I also listened to Tim Ferris’s interview with Neil Degrasse Tyson. There are a few insights that I got from this interview. First, his parents made an effort to take him every week to interesting places – museums, planetarium, baseball games, concerts.
My kids are unlikely to have me take them to baseball games, but I need to make a more proactive effort to expose them to the world around them. I need to set a day each month where I look ahead a month or two and plan our “cultural” life. Neil’s parents did not tell him, you need to be an astrophysicist, they just exposed him and his siblings to the world.
Another thing I took out of this interview is that you really have to be careful what you emphasize. Neil did not have good grades in high school. The New Yorker did a profile of him in which they called him “a “mediocre student.” He said (I am recalling from memory here) that the New Yorker was factually correct but wrong in spirit, because though he didn’t have good grades statistically speaking, he had a lot of strong outside interests. He read books about science nonstop; he was president of the science club; he took photos and sold them to newspapers.

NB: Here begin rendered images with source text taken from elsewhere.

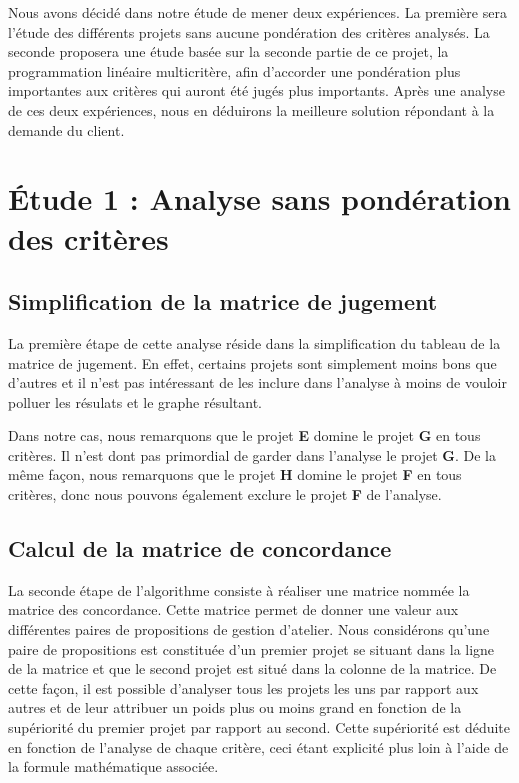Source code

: \documentclass[a4paper,10pt]{article}
\begin{document}
Nous avons décidé dans notre étude de mener deux expériences. La première sera l'étude des différents projets sans aucune pondération des critères analysés. La seconde proposera une étude basée sur la seconde partie de ce projet, la programmation linéaire multicritère, afin d'accorder une pondération plus importantes aux critères qui auront été jugés plus importants. Après une analyse de ces deux expériences, nous en déduirons la meilleure solution répondant à la demande du client.

\section{Étude 1 : Analyse sans pondération des critères}

\subsection{Simplification de la matrice de jugement}

La première étape de cette analyse réside dans la simplification du tableau de la matrice de jugement. En effet, certains projets sont simplement moins bons que d'autres et il n'est pas intéressant de les inclure dans l'analyse à moins de vouloir polluer les résulats et le graphe résultant.

Dans notre cas, nous remarquons que le projet \textbf{E} domine le projet \textbf{G} en tous critères. Il n'est dont pas primordial de garder dans l'analyse le projet \textbf{G}. De la même façon, nous remarquons que le projet \textbf{H} domine le projet \textbf{F} en tous critères, donc nous pouvons également exclure le projet \textbf{F} de l'analyse.


\subsection{Calcul de la matrice de concordance}

La seconde étape de l'algorithme consiste à réaliser une matrice nommée la matrice des concordance. Cette matrice permet de donner une valeur aux différentes paires de propositions de gestion d'atelier. Nous considérons qu'une paire de propositions est constituée d'un premier projet se situant dans la ligne de la matrice et que le second projet est situé dans la colonne de la matrice. De cette façon, il est possible d'analyser tous les projets les uns par rapport aux autres et de leur attribuer un poids plus ou moins grand en fonction de la supériorité du premier projet par rapport au second. Cette supériorité est déduite en fonction de l'analyse de chaque critère, ceci étant explicité plus loin à l'aide de la formule mathématique associée. 
\end{document}
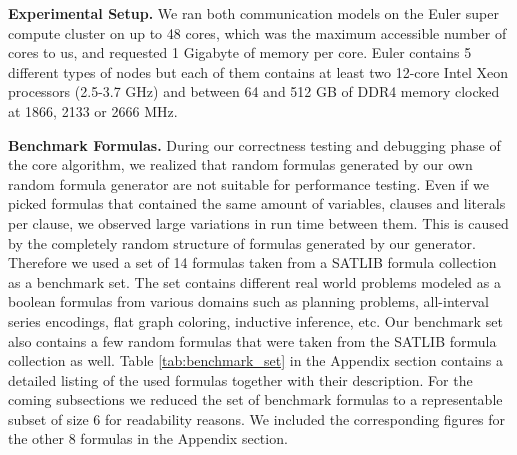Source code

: \documentclass[letterpaper]{article}
\newcommand{\mypar}[1]{{\bf #1.}}
\begin{document}
\mypar{Experimental Setup}
We ran both communication models on the Euler super compute cluster \cite{euler} on up to 48 cores, which was the maximum accessible number of cores to us, and requested 1 Gigabyte of memory per core. Euler contains 5 different types of nodes but each of them contains at least two 12-core Intel Xeon processors (2.5-3.7 GHz) and between 64 and 512 GB of DDR4 memory clocked at 1866, 2133 or 2666 MHz.

\mypar{Benchmark Formulas}
During our correctness testing and debugging phase of the core algorithm, we realized that random formulas generated by our own random formula generator are not suitable for performance testing.
Even if we picked formulas that contained the same amount of variables, clauses and literals per clause, we observed large variations in run time between them.
This is caused by the completely random structure of formulas generated by our generator.
Therefore we used a set of 14 formulas taken from a SATLIB formula collection as a benchmark set.
The set contains different real world problems modeled as a boolean formulas from various domains such as planning problems,
all-interval series encodings, flat graph coloring, inductive inference, etc.
Our benchmark set also contains a few random formulas that were taken from the SATLIB formula collection as well.
Table \ref{tab:benchmark_set} in the Appendix section contains a detailed listing of the used formulas together with their description.
For the coming subsections we reduced the set of benchmark formulas to a representable subset of size 6 for readability reasons.
We included the corresponding figures for the other 8 formulas in the Appendix section.
\end{document}
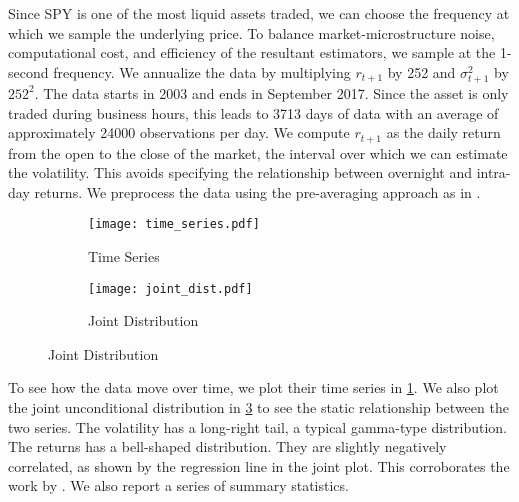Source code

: Since SPY is one of the most liquid assets traded, we can choose the frequency at which we sample the underlying price. To balance market-microstructure noise, computational cost, and efficiency of the resultant estimators, we sample at the \num{1}-second frequency. We annualize the data by multiplying $r_{t+1}$ by \num{252} and $\sigma^2_{t+1}$ by $252^2$. The data starts in 2003 and ends in September 2017. Since the asset is only traded during business hours, this leads to \num{3713} days of data with an average of approximately \num{24000} observations per day. We compute $r_{t+1}$ as the daily return from the open to the close of the market, the interval over which we can estimate the volatility. This avoids specifying the relationship between overnight and intra-day returns. We preprocess the data using the pre-averaging approach as in \textcites{podolskij2009bipower, aitsahalia2012testing}. 

\begin{figure}[htb]

  \centering
  \caption{S\&P 500 Volatility and Log-Return}


  \begin{subfigure}[t]{.54\textwidth}
    \label{risk_fig:spy_dynamics}
    \caption{Time Series}
    \texttt{[image: time\_series.pdf]}
  \end{subfigure}%
%
  \hfill
%
  \begin{subfigure}[t]{.44\textwidth}
    \label{risk_fig:spy_static}
    \caption{Joint Distribution}
    \texttt{[image: joint\_dist.pdf]}
  \end{subfigure}
\end{figure}


To see how the data move over time, we plot their time series in  \cref{risk_fig:spy_dynamics}.  We also plot the joint unconditional distribution in \cref{risk_fig:spy_static} to see the static relationship between the two series. The volatility has a long-right tail, a typical gamma-type distribution. The returns has a bell-shaped distribution. They are slightly negatively correlated, as shown by the regression line in the joint plot. This corroborates the work by \textcites{bandi2012timevarying, aitsahalia2013leverage}. We also report a series of summary statistics.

The punchline here is that if he had chosen to have perfect grades he’d have had to give up the other interests that were even more important to his education than good grades. Interestingly, despite his mediocre GPA, his achievements outside of the classroom got him into Ivy League schools.
As a parent, there is a such a thing as grades that are good enough. If Hannah chooses to read books instead of getting an A in a class, that is probably better for her in the long run. (She read 55 books in 2019 and apologetically told me that due to the agreement about reading we have, she had “cost” me $500. I told her that was the best $500 I’d ever spent). If she takes to reading comic books instead of getting A’s, though, I may have to rethink this.